Towards an understanding of participatory processes in development: The case of the Incremental Housing Strategy in India

by Andrea Cubides

Introduction

The purpose of this essay is to discuss notions of participatory processes in Urban Development through the analysis of a specific case. Participation in design is without doubt a buzzword in the actual development practice. Although it is supposed to improve social and physical situations and or elements behind the idea of inclusive feedback and involvement from the communities that are to be benefited, it actually can just be sometimes, to better inform people about the project with absolutely no consideration of the local community member thoughts. However, there are more responsible implementations of participation towards a more inclusive process of design for development. This paper use concepts of participation such as empowerment and power relations encrypted in participatory methods for social transformation like radical planning and the capability approach for the discussion of the case of study.

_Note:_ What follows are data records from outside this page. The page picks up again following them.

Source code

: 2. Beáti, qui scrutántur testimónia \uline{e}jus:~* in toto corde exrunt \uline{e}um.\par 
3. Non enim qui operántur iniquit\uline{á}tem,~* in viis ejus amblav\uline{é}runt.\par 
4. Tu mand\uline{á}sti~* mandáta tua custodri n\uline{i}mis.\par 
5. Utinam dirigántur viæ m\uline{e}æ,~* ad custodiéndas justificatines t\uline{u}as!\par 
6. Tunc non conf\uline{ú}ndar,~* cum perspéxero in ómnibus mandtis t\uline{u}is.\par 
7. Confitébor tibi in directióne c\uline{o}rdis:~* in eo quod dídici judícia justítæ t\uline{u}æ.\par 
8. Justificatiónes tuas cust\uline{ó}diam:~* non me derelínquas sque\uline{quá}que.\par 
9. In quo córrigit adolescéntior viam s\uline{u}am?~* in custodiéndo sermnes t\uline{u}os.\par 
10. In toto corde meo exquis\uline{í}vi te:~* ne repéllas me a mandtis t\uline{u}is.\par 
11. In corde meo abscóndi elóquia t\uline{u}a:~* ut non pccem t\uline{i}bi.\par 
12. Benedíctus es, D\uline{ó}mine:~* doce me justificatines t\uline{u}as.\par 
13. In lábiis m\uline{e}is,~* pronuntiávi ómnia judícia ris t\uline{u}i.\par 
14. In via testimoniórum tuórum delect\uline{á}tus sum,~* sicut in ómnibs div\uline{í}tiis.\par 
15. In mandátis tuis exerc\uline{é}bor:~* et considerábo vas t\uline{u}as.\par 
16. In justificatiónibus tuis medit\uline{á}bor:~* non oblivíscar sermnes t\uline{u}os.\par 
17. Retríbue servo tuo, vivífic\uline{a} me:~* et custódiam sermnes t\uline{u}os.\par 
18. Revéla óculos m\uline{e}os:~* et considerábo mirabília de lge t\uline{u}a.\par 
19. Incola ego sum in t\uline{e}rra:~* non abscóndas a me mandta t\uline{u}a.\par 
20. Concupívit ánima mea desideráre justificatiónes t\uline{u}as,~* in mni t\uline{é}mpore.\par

The analysis presented aims to highlight the importance of development strategies built on permanent flux of knowledge between vulnerable communities and practitioners, which would generate the adequate mechanisms to resist injustice and lack of opportunities in the cities.

The essay will first introduce the case of the Incremental Housing Strategy developed in a shanty town in Pune, India chosen by its participatory strategies with the community, implemented at different stages of the process thanks to a close relation between the  community based organisation of women leaders, their supportive NGO and the team of architects. The information would be presented as complete as possible regarding the sources of information available about it. Accordingly, it will highlight the different strategies and resources related to participation that were used along different stages of the process of the project, and will follow also, in the next sections. In the second section, the study case would be analysed from the perspective of radical planning built on community capacity. The final section would show discussions of the case from notions on the capability approach focused on process and product.

Incremental Housing Strategy[i] for an informal settlement in Pune, India.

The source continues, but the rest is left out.